Kabarett Die Stachelschweine feiert 65. Jubiläum

Ihren Anfang feierten sie noch im Jazzkeller «Badewanne», als Eintritt wurde «pro Kopp een Knopp» verlangt.

Berlin (dpa)

von Von Nada Weigelt, dpa

, 29.10.2014, 00:09 Uhr / Lesedauer: 2 min

Ehemalige Schauspieler und Mitarbeiter des Kabaretts Die Stachelschweine versammeln sich noch einmal auf der Bühne. Foto: Lukas Schulze

Ehemalige Schauspieler und Mitarbeiter des Kabaretts Die Stachelschweine versammeln sich noch einmal auf der Bühne.

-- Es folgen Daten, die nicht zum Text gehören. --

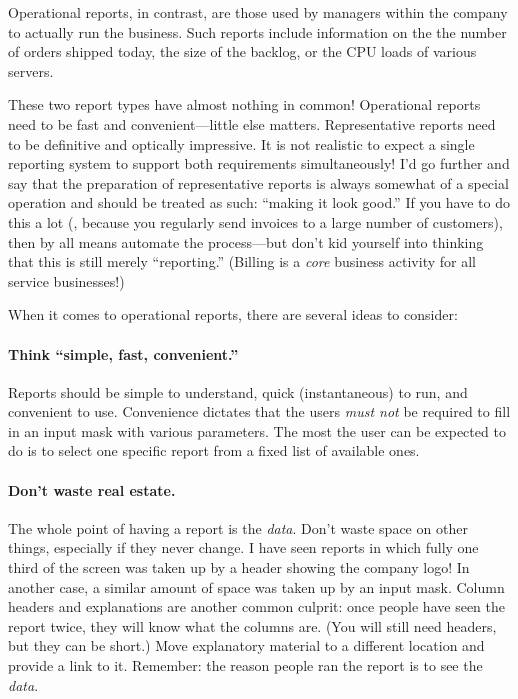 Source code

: Operational reports, in contrast, are those used by managers within
the company to actually run the business. Such reports include
information on the the number of orders shipped today, the size of the
backlog, or the CPU loads of various servers.

These two report types have almost nothing in common! Operational
reports need to be fast and convenient---little else matters.
Representative reports need to be definitive and optically impressive.
It is not realistic to expect a single reporting system to support
both requirements simultaneously! I'd go further and say that the
preparation of representative reports is always somewhat of a special
operation and should be treated as such: ``making it look good.'' If
you have to do this a lot (\eg, because you regularly send invoices to
a large number of customers), then by all means automate the
process---but don't kid yourself into thinking that this is still
merely ``reporting.'' (Billing is a \emph{core} business activity for
all service businesses!)

When it comes to operational reports, there are several ideas to
consider:

\paragraph{Think ``simple, fast, convenient.''}
Reports should be simple to understand, quick (instantaneous) to run,
and convenient to use.  Convenience dictates that the users \emph{must
  not} be required to fill in an input mask with various parameters.
The most the user can be expected to do is to select one specific
report from a fixed list of available ones.


\paragraph{Don't waste real estate.}
The whole point of having a report is the \emph{data}. Don't waste
space on other things, especially if they never change. I have seen
reports in which fully one third of the screen was taken up by a
header showing the company logo! In another case, a similar amount of
space was taken up by an input mask. Column headers and explanations
are another common culprit: once people have seen the report twice,
they will know what the columns are. (You will still need headers, but
they can be short.) Move explanatory material to a different location
and provide a link to it. Remember: the reason people ran the report
is to see the \emph{data}.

Foto: Lukas Schulze

Seit 65 Jahren begleitet das Berliner Kabarett Die Stachelschweine bissig-satirisch die Geschicke dieser Republik und nimmt bis heute Zeitgeist, Anpasserei und politische Hohlheit kritisch aufs Korn - gemäß Erich Kästners Empfehlung: «Liebe Stachelschweine, lasst Euch nie rasieren!»

Als der junge Regisseur und Gustav-Gründgens-Schüler Rolf Ulrich die Truppe 1949 zusammen mit Kollegen von der Schauspielschule gründete, war Konrad Adenauer gerade erstmals zum Kanzler gewählt worden. «Alles irrsinnig komisch» hieß das erste Programm, das am 29. Oktober Premiere feierte.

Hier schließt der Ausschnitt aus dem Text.